**What is needed:** Would you please return the lines of the entries below starting at the line that has "- Divisione: /" and ending at the line that has "il valore assouluto", both included, exactly as they are?

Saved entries

━━━━━━━━━━━━━━━━

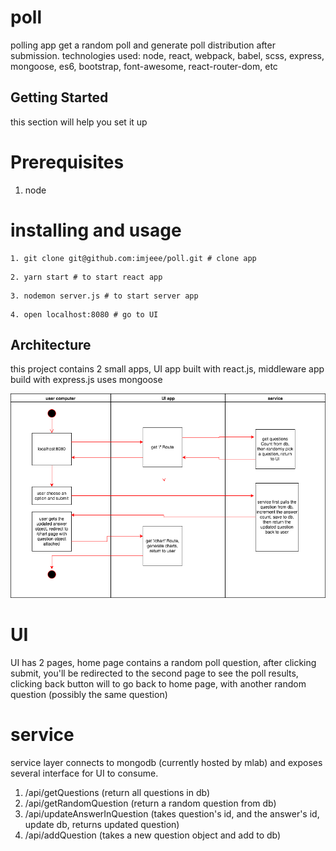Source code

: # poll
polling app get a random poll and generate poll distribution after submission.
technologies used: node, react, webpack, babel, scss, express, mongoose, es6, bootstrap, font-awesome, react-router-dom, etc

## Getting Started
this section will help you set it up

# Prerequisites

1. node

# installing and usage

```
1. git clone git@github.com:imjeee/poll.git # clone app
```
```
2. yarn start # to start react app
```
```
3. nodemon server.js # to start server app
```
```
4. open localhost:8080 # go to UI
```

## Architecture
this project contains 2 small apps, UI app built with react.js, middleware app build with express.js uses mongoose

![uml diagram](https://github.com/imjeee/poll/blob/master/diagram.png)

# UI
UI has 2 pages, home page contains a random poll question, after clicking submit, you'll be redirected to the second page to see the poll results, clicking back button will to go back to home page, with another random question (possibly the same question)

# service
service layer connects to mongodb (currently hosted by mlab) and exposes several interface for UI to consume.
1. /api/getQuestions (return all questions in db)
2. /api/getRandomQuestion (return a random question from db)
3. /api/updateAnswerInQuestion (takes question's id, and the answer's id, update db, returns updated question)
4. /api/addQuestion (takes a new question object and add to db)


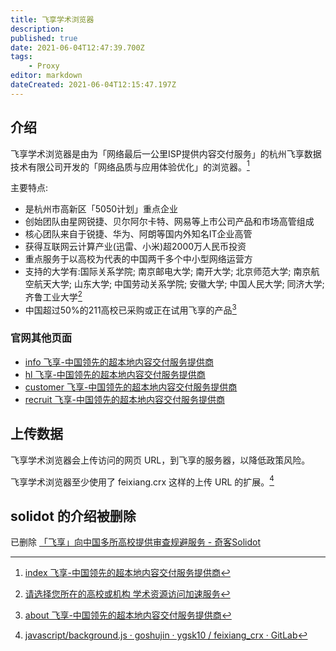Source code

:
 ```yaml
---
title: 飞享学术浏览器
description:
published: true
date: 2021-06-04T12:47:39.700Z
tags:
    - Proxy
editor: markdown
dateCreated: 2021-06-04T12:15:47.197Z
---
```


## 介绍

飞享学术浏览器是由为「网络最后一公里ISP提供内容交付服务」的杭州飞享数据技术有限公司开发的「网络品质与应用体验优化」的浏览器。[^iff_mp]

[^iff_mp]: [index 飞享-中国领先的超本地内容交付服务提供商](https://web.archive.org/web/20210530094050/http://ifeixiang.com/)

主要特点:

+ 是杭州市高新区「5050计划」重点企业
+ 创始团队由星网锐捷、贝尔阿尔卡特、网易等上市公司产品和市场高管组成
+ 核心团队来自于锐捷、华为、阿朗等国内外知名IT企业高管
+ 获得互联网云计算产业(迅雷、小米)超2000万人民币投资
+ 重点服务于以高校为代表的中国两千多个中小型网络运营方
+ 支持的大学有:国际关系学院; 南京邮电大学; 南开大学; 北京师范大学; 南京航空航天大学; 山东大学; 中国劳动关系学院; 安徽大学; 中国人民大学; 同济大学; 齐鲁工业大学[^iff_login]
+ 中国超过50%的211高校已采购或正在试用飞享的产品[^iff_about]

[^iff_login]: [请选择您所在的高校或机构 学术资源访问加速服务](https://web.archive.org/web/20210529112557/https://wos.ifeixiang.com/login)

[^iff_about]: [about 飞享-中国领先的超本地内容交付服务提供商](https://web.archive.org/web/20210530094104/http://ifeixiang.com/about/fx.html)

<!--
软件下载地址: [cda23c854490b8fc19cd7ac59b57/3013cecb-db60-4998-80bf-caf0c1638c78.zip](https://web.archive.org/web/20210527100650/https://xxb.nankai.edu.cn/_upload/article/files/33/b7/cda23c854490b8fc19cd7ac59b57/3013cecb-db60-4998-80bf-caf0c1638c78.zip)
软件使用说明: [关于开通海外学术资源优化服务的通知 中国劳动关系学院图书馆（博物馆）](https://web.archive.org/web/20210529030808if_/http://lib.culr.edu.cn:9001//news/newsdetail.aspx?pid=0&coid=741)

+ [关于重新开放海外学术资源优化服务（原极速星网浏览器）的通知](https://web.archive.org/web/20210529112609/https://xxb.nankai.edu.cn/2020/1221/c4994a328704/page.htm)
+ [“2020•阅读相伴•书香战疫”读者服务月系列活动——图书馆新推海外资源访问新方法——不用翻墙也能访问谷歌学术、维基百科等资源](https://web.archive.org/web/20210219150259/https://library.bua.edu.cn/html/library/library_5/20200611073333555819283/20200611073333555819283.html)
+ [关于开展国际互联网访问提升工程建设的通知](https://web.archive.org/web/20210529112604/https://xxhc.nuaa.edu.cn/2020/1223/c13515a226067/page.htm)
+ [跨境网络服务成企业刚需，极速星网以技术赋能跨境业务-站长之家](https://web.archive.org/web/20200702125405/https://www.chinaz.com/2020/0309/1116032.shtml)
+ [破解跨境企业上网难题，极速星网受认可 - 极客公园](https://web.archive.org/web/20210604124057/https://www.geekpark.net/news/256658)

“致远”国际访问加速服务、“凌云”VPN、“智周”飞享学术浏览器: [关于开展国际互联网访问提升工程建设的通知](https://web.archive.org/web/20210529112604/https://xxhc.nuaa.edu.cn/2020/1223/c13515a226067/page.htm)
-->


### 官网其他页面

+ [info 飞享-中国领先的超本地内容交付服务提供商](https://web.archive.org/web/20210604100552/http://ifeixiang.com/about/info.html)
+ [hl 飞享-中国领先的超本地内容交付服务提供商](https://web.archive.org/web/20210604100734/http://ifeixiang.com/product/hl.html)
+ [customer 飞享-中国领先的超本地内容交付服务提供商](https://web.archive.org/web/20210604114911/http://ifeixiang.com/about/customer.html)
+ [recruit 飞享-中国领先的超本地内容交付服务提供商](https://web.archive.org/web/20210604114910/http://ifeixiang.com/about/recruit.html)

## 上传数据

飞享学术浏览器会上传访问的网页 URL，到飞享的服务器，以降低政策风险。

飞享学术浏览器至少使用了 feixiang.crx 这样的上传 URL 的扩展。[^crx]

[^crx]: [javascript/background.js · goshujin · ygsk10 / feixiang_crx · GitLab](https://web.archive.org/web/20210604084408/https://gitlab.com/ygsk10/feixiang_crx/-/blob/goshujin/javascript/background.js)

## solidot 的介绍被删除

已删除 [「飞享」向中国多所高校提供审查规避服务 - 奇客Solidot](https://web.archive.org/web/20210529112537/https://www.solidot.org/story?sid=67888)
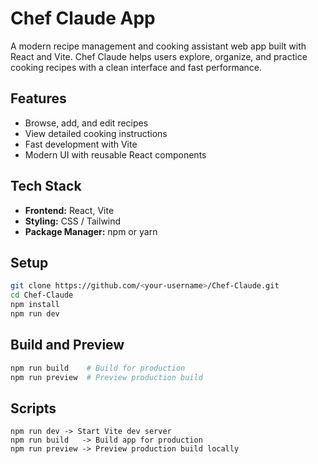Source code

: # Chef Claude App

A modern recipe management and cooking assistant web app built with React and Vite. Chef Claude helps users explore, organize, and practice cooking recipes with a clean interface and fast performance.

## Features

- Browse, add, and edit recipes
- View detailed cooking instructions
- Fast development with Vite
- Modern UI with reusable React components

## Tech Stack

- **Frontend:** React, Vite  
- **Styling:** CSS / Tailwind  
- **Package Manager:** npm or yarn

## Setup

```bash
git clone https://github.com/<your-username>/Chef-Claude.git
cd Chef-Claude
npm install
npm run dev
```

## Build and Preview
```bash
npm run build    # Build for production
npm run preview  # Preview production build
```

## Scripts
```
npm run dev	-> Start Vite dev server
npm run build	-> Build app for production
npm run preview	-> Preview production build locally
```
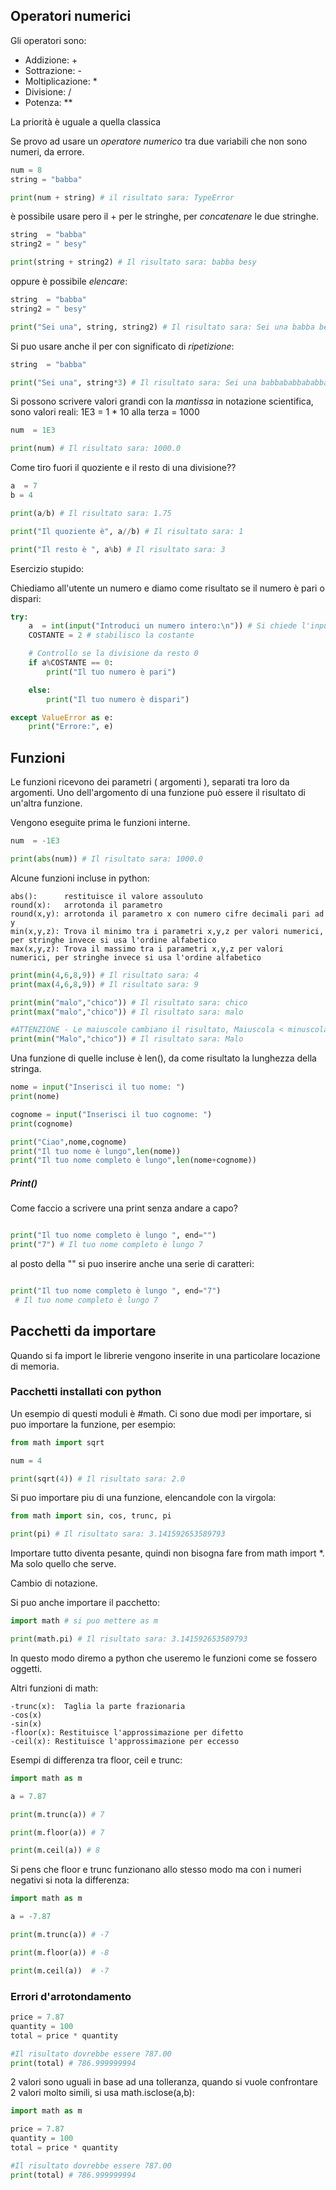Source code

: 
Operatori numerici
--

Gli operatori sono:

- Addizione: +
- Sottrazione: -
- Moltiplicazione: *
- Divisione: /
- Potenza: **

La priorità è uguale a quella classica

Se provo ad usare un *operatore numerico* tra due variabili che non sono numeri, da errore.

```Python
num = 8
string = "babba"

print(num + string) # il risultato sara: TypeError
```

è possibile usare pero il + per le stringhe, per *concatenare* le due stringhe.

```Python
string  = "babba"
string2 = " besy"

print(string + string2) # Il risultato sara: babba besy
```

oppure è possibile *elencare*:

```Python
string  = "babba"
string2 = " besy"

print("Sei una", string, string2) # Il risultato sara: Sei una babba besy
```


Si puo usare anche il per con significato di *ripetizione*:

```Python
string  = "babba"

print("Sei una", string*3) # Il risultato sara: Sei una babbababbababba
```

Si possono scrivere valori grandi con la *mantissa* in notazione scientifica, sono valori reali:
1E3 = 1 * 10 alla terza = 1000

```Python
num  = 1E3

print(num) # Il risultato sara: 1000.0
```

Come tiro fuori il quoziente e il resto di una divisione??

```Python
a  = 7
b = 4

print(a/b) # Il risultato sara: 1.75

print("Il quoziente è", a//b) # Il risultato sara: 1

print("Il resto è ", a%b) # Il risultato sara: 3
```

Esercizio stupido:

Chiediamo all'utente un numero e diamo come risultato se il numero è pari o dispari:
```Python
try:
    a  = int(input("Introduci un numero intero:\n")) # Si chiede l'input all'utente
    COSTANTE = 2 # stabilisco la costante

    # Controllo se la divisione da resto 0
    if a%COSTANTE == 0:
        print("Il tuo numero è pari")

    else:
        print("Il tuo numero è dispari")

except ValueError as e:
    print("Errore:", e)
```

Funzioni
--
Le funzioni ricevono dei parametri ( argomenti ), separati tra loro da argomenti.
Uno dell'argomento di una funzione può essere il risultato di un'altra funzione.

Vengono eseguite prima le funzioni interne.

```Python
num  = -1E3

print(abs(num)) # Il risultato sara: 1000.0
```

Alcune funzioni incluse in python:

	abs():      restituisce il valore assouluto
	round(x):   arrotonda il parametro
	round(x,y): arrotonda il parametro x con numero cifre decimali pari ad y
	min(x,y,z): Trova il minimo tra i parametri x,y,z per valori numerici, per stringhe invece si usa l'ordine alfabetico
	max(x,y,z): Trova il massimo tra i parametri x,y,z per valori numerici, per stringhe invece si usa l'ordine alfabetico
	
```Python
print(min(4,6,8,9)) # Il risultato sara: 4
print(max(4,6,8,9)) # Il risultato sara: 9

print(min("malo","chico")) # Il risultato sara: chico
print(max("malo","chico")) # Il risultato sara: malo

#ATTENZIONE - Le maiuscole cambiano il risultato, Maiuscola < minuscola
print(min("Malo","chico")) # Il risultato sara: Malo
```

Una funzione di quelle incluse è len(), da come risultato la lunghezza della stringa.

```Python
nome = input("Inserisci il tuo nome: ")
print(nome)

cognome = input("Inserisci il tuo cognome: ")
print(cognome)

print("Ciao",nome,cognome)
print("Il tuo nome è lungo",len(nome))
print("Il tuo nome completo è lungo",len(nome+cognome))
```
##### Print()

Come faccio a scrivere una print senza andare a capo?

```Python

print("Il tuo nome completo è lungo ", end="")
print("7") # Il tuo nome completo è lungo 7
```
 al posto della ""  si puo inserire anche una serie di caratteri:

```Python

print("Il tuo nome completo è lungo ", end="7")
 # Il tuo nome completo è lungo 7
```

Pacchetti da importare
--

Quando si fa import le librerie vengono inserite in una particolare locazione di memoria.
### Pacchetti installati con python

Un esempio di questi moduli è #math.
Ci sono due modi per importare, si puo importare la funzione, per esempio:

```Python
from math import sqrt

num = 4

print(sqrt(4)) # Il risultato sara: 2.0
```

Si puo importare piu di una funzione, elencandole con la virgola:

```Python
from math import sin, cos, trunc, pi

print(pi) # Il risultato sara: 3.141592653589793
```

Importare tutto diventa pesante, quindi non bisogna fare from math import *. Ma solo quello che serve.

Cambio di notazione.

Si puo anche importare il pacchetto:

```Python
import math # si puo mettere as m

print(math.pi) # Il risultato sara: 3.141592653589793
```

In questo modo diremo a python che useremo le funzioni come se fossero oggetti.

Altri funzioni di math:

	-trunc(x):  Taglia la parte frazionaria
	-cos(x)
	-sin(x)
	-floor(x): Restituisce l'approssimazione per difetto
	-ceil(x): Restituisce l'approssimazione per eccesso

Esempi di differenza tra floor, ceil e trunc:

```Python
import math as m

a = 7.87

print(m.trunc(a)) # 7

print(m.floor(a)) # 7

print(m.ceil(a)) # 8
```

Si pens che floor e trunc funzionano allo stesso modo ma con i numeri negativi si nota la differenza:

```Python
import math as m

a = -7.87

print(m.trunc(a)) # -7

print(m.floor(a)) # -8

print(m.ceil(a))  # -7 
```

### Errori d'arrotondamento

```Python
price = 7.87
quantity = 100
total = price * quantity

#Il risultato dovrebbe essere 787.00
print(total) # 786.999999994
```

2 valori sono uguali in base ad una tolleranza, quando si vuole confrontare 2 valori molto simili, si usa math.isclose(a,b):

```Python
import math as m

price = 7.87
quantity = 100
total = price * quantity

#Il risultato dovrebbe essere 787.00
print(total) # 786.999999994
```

━━━━━━━━━━━━━━━━

**Response area:**
- Divisione: /
- Potenza: **

La priorità è uguale a quella classica

Se provo ad usare un *operatore numerico* tra due variabili che non sono numeri, da errore.

```Python
num = 8
string = "babba"

print(num + string) # il risultato sara: TypeError
```

è possibile usare pero il + per le stringhe, per *concatenare* le due stringhe.

```Python
string  = "babba"
string2 = " besy"

print(string + string2) # Il risultato sara: babba besy
```

oppure è possibile *elencare*:

```Python
string  = "babba"
string2 = " besy"

print("Sei una", string, string2) # Il risultato sara: Sei una babba besy
```


Si puo usare anche il per con significato di *ripetizione*:

```Python
string  = "babba"

print("Sei una", string*3) # Il risultato sara: Sei una babbababbababba
```

Si possono scrivere valori grandi con la *mantissa* in notazione scientifica, sono valori reali:
1E3 = 1 * 10 alla terza = 1000

```Python
num  = 1E3

print(num) # Il risultato sara: 1000.0
```

Come tiro fuori il quoziente e il resto di una divisione??

```Python
a  = 7
b = 4

print(a/b) # Il risultato sara: 1.75

print("Il quoziente è", a//b) # Il risultato sara: 1

print("Il resto è ", a%b) # Il risultato sara: 3
```

Esercizio stupido:

Chiediamo all'utente un numero e diamo come risultato se il numero è pari o dispari:
```Python
try:
    a  = int(input("Introduci un numero intero:\n")) # Si chiede l'input all'utente
    COSTANTE = 2 # stabilisco la costante

    # Controllo se la divisione da resto 0
    if a%COSTANTE == 0:
        print("Il tuo numero è pari")

    else:
        print("Il tuo numero è dispari")

except ValueError as e:
    print("Errore:", e)
```

Funzioni
--
Le funzioni ricevono dei parametri ( argomenti ), separati tra loro da argomenti.
Uno dell'argomento di una funzione può essere il risultato di un'altra funzione.

Vengono eseguite prima le funzioni interne.

```Python
num  = -1E3

print(abs(num)) # Il risultato sara: 1000.0
```

Alcune funzioni incluse in python:

	abs():      restituisce il valore assouluto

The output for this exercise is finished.